_Aim of the task_
Take from the listing each line that has the string "apiInstance".
· · · ·
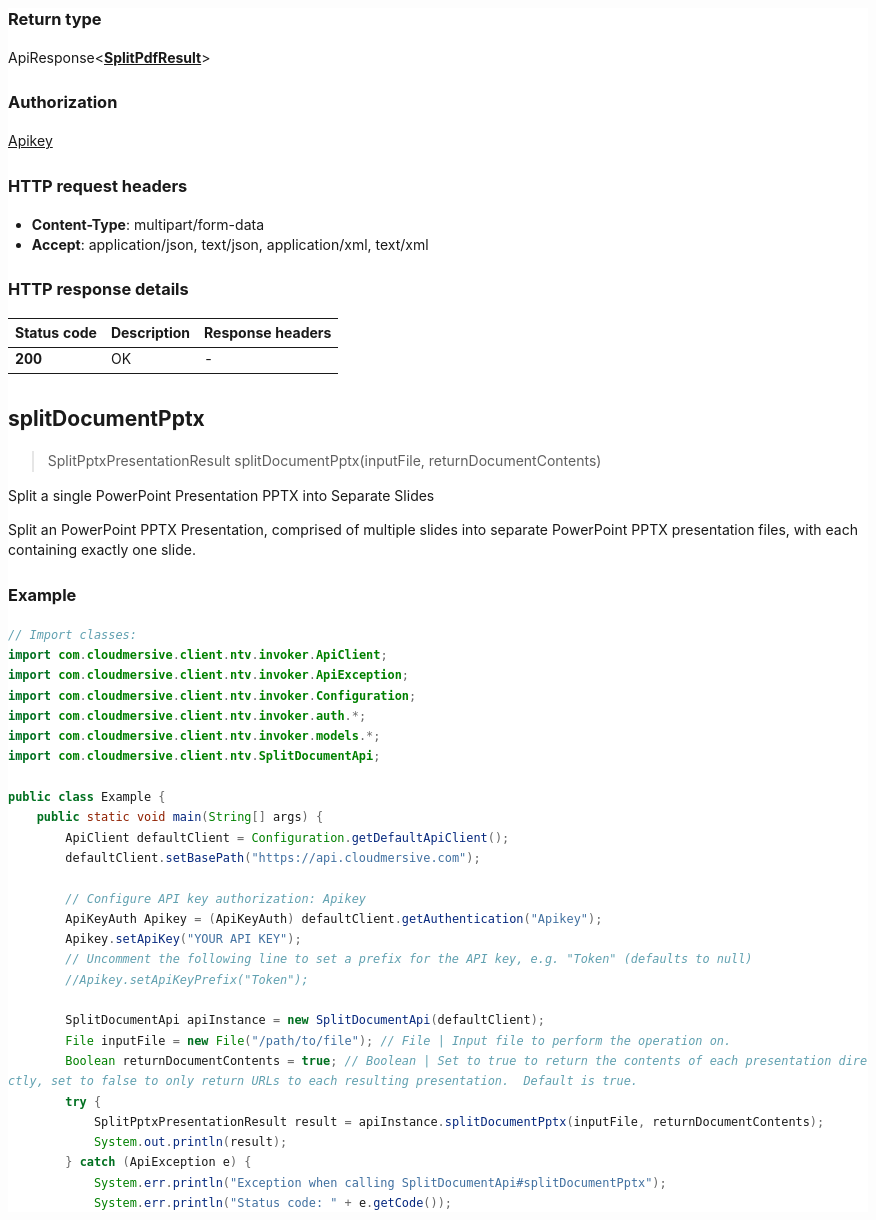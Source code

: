 ### Return type

ApiResponse<[**SplitPdfResult**](SplitPdfResult.md)>


### Authorization

[Apikey](../README.md#Apikey)

### HTTP request headers

- **Content-Type**: multipart/form-data
- **Accept**: application/json, text/json, application/xml, text/xml

### HTTP response details
| Status code | Description | Response headers |
|-------------|-------------|------------------|
| **200** | OK |  -  |


## splitDocumentPptx

> SplitPptxPresentationResult splitDocumentPptx(inputFile, returnDocumentContents)

Split a single PowerPoint Presentation PPTX into Separate Slides

Split an PowerPoint PPTX Presentation, comprised of multiple slides into separate PowerPoint PPTX presentation files, with each containing exactly one slide.

### Example

```java
// Import classes:
import com.cloudmersive.client.ntv.invoker.ApiClient;
import com.cloudmersive.client.ntv.invoker.ApiException;
import com.cloudmersive.client.ntv.invoker.Configuration;
import com.cloudmersive.client.ntv.invoker.auth.*;
import com.cloudmersive.client.ntv.invoker.models.*;
import com.cloudmersive.client.ntv.SplitDocumentApi;

public class Example {
    public static void main(String[] args) {
        ApiClient defaultClient = Configuration.getDefaultApiClient();
        defaultClient.setBasePath("https://api.cloudmersive.com");
        
        // Configure API key authorization: Apikey
        ApiKeyAuth Apikey = (ApiKeyAuth) defaultClient.getAuthentication("Apikey");
        Apikey.setApiKey("YOUR API KEY");
        // Uncomment the following line to set a prefix for the API key, e.g. "Token" (defaults to null)
        //Apikey.setApiKeyPrefix("Token");

        SplitDocumentApi apiInstance = new SplitDocumentApi(defaultClient);
        File inputFile = new File("/path/to/file"); // File | Input file to perform the operation on.
        Boolean returnDocumentContents = true; // Boolean | Set to true to return the contents of each presentation directly, set to false to only return URLs to each resulting presentation.  Default is true.
        try {
            SplitPptxPresentationResult result = apiInstance.splitDocumentPptx(inputFile, returnDocumentContents);
            System.out.println(result);
        } catch (ApiException e) {
            System.err.println("Exception when calling SplitDocumentApi#splitDocumentPptx");
            System.err.println("Status code: " + e.getCode());
```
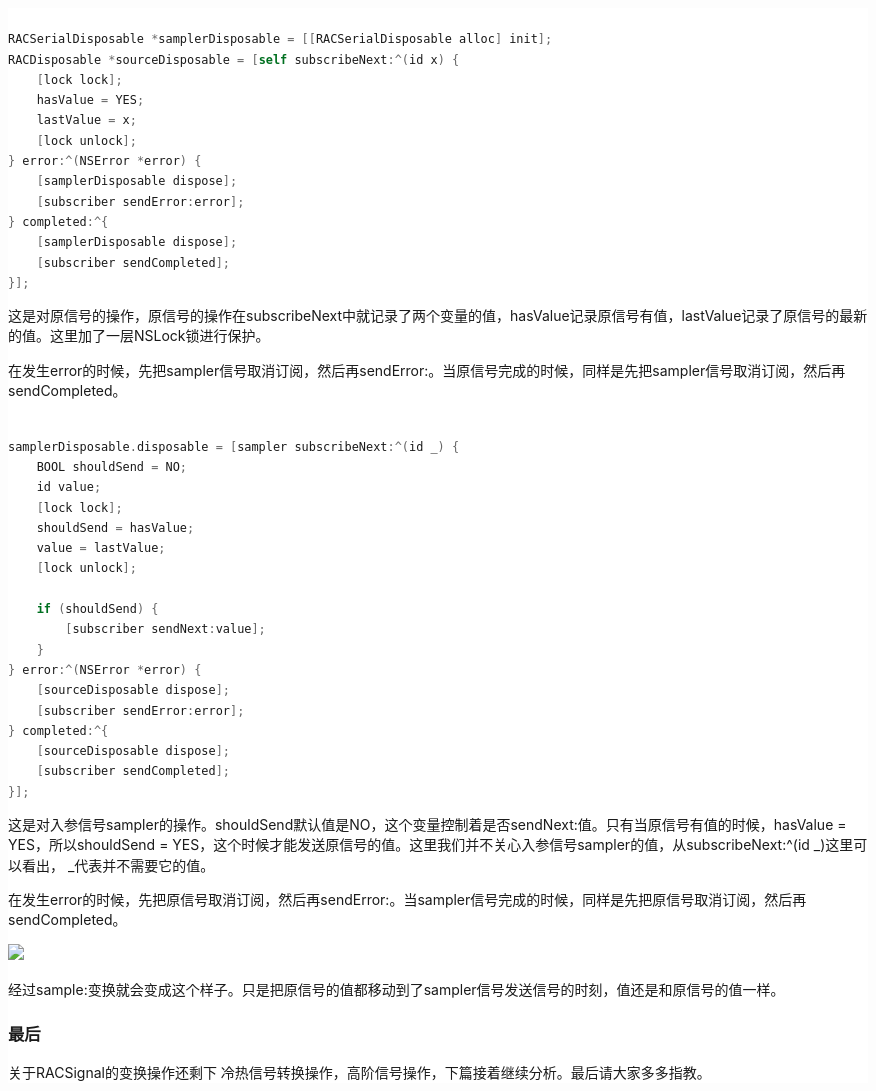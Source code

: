 
```objectivec

RACSerialDisposable *samplerDisposable = [[RACSerialDisposable alloc] init];
RACDisposable *sourceDisposable = [self subscribeNext:^(id x) {
    [lock lock];
    hasValue = YES;
    lastValue = x;
    [lock unlock];
} error:^(NSError *error) {
    [samplerDisposable dispose];
    [subscriber sendError:error];
} completed:^{
    [samplerDisposable dispose];
    [subscriber sendCompleted];
}];

```

这是对原信号的操作，原信号的操作在subscribeNext中就记录了两个变量的值，hasValue记录原信号有值，lastValue记录了原信号的最新的值。这里加了一层NSLock锁进行保护。

在发生error的时候，先把sampler信号取消订阅，然后再sendError:。当原信号完成的时候，同样是先把sampler信号取消订阅，然后再sendCompleted。



```objectivec

samplerDisposable.disposable = [sampler subscribeNext:^(id _) {
    BOOL shouldSend = NO;
    id value;
    [lock lock];
    shouldSend = hasValue;
    value = lastValue;
    [lock unlock];
    
    if (shouldSend) {
        [subscriber sendNext:value];
    }
} error:^(NSError *error) {
    [sourceDisposable dispose];
    [subscriber sendError:error];
} completed:^{
    [sourceDisposable dispose];
    [subscriber sendCompleted];
}];


```

这是对入参信号sampler的操作。shouldSend默认值是NO，这个变量控制着是否sendNext:值。只有当原信号有值的时候，hasValue = YES，所以shouldSend = YES，这个时候才能发送原信号的值。这里我们并不关心入参信号sampler的值，从subscribeNext:^(id \_)这里可以看出， \_代表并不需要它的值。


在发生error的时候，先把原信号取消订阅，然后再sendError:。当sampler信号完成的时候，同样是先把原信号取消订阅，然后再sendCompleted。


![](https://img.halfrost.com/Blog/ArticleImage/33_20_.png)



经过sample:变换就会变成这个样子。只是把原信号的值都移动到了sampler信号发送信号的时刻，值还是和原信号的值一样。


### 最后

关于RACSignal的变换操作还剩下 冷热信号转换操作，高阶信号操作，下篇接着继续分析。最后请大家多多指教。

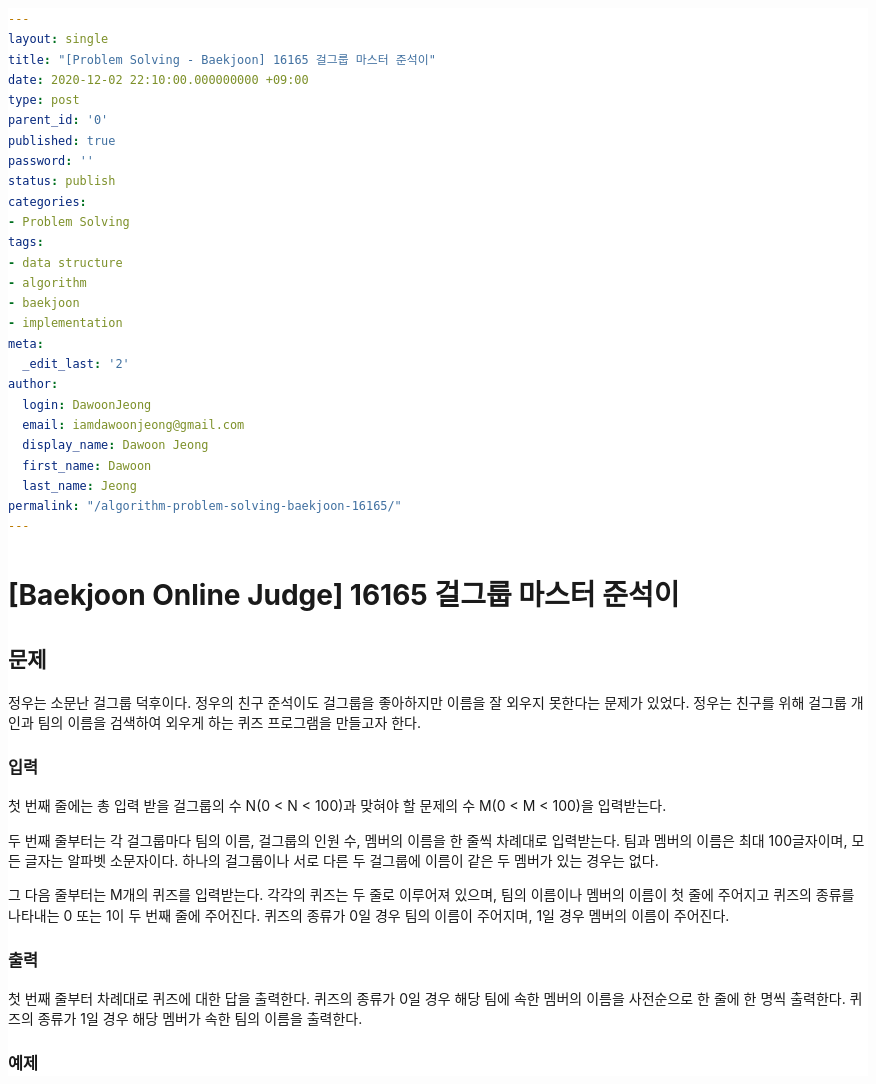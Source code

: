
 ```yaml
---
layout: single
title: "[Problem Solving - Baekjoon] 16165 걸그룹 마스터 준석이"
date: 2020-12-02 22:10:00.000000000 +09:00
type: post
parent_id: '0'
published: true
password: ''
status: publish
categories:
- Problem Solving
tags:
- data structure
- algorithm
- baekjoon
- implementation
meta:
  _edit_last: '2'
author:
  login: DawoonJeong
  email: iamdawoonjeong@gmail.com
  display_name: Dawoon Jeong
  first_name: Dawoon
  last_name: Jeong
permalink: "/algorithm-problem-solving-baekjoon-16165/"
---
```

# [Baekjoon Online Judge] 16165 걸그룹 마스터 준석이

## 문제
정우는 소문난 걸그룹 덕후이다. 정우의 친구 준석이도 걸그룹을 좋아하지만 이름을 잘 외우지 못한다는 문제가 있었다. 정우는 친구를 위해 걸그룹 개인과 팀의 이름을 검색하여 외우게 하는 퀴즈 프로그램을 만들고자 한다.

### 입력
첫 번째 줄에는 총 입력 받을 걸그룹의 수 N(0 < N < 100)과 맞혀야 할 문제의 수 M(0 < M < 100)을 입력받는다.

두 번째 줄부터는 각 걸그룹마다 팀의 이름, 걸그룹의 인원 수, 멤버의 이름을 한 줄씩 차례대로 입력받는다. 팀과 멤버의 이름은 최대 100글자이며, 모든 글자는 알파벳 소문자이다. 하나의 걸그룹이나 서로 다른 두 걸그룹에 이름이 같은 두 멤버가 있는 경우는 없다.

그 다음 줄부터는 M개의 퀴즈를 입력받는다. 각각의 퀴즈는 두 줄로 이루어져 있으며, 팀의 이름이나 멤버의 이름이 첫 줄에 주어지고 퀴즈의 종류를 나타내는 0 또는 1이 두 번째 줄에 주어진다. 퀴즈의 종류가 0일 경우 팀의 이름이 주어지며, 1일 경우 멤버의 이름이 주어진다.

### 출력
첫 번째 줄부터 차례대로 퀴즈에 대한 답을 출력한다. 퀴즈의 종류가 0일 경우 해당 팀에 속한 멤버의 이름을 사전순으로 한 줄에 한 명씩 출력한다. 퀴즈의 종류가 1일 경우 해당 멤버가 속한 팀의 이름을 출력한다.

### 예제
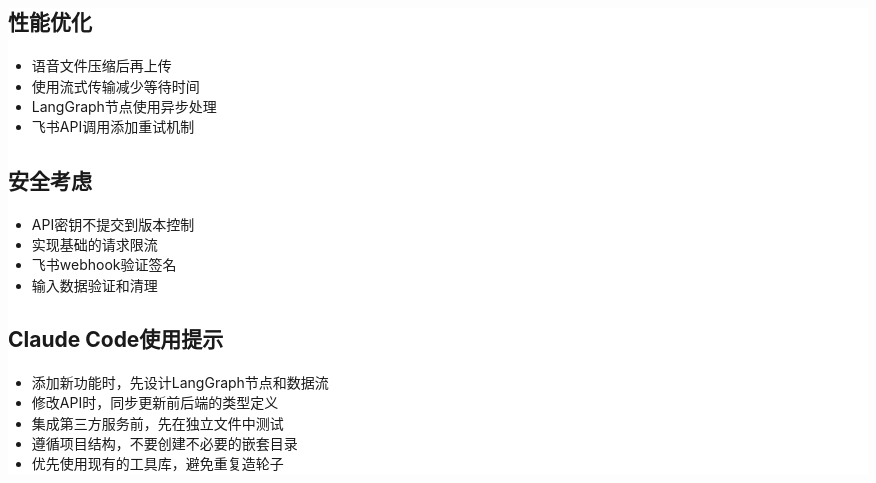 ## 性能优化
- 语音文件压缩后再上传
- 使用流式传输减少等待时间
- LangGraph节点使用异步处理
- 飞书API调用添加重试机制

## 安全考虑
- API密钥不提交到版本控制
- 实现基础的请求限流
- 飞书webhook验证签名
- 输入数据验证和清理

## Claude Code使用提示
- 添加新功能时，先设计LangGraph节点和数据流
- 修改API时，同步更新前后端的类型定义
- 集成第三方服务前，先在独立文件中测试
- 遵循项目结构，不要创建不必要的嵌套目录
- 优先使用现有的工具库，避免重复造轮子
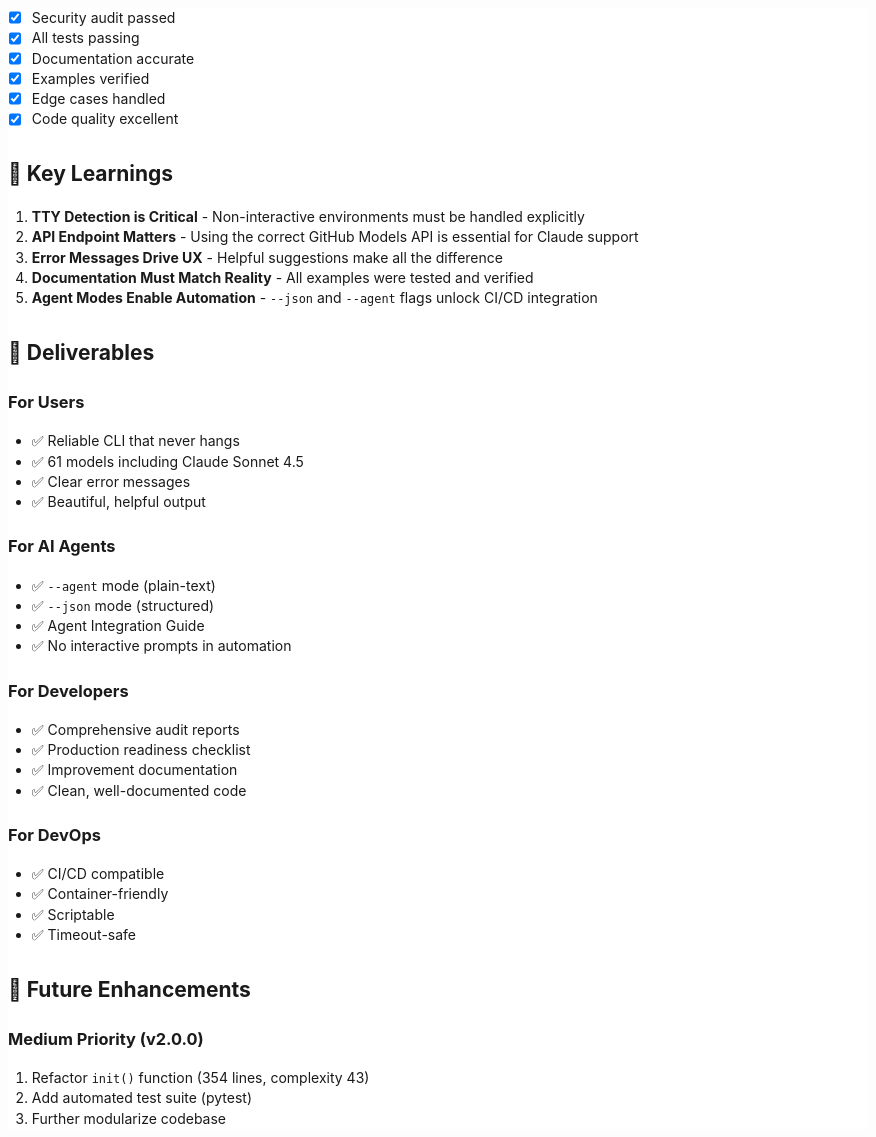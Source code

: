 - [x] Security audit passed
- [x] All tests passing
- [x] Documentation accurate
- [x] Examples verified
- [x] Edge cases handled
- [x] Code quality excellent

## 📝 Key Learnings

1. **TTY Detection is Critical** - Non-interactive environments must be handled explicitly
2. **API Endpoint Matters** - Using the correct GitHub Models API is essential for Claude support
3. **Error Messages Drive UX** - Helpful suggestions make all the difference
4. **Documentation Must Match Reality** - All examples were tested and verified
5. **Agent Modes Enable Automation** - `--json` and `--agent` flags unlock CI/CD integration

## 🎁 Deliverables

### For Users

- ✅ Reliable CLI that never hangs
- ✅ 61 models including Claude Sonnet 4.5
- ✅ Clear error messages
- ✅ Beautiful, helpful output

### For AI Agents

- ✅ `--agent` mode (plain-text)
- ✅ `--json` mode (structured)
- ✅ Agent Integration Guide
- ✅ No interactive prompts in automation

### For Developers

- ✅ Comprehensive audit reports
- ✅ Production readiness checklist
- ✅ Improvement documentation
- ✅ Clean, well-documented code

### For DevOps

- ✅ CI/CD compatible
- ✅ Container-friendly
- ✅ Scriptable
- ✅ Timeout-safe

## 🔮 Future Enhancements

### Medium Priority (v2.0.0)

1. Refactor `init()` function (354 lines, complexity 43)
2. Add automated test suite (pytest)
3. Further modularize codebase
· · · ·
_Response_
        SplitDocumentApi apiInstance = new SplitDocumentApi(defaultClient);
            SplitPptxPresentationResult result = apiInstance.splitDocumentPptx(inputFile, returnDocumentContents);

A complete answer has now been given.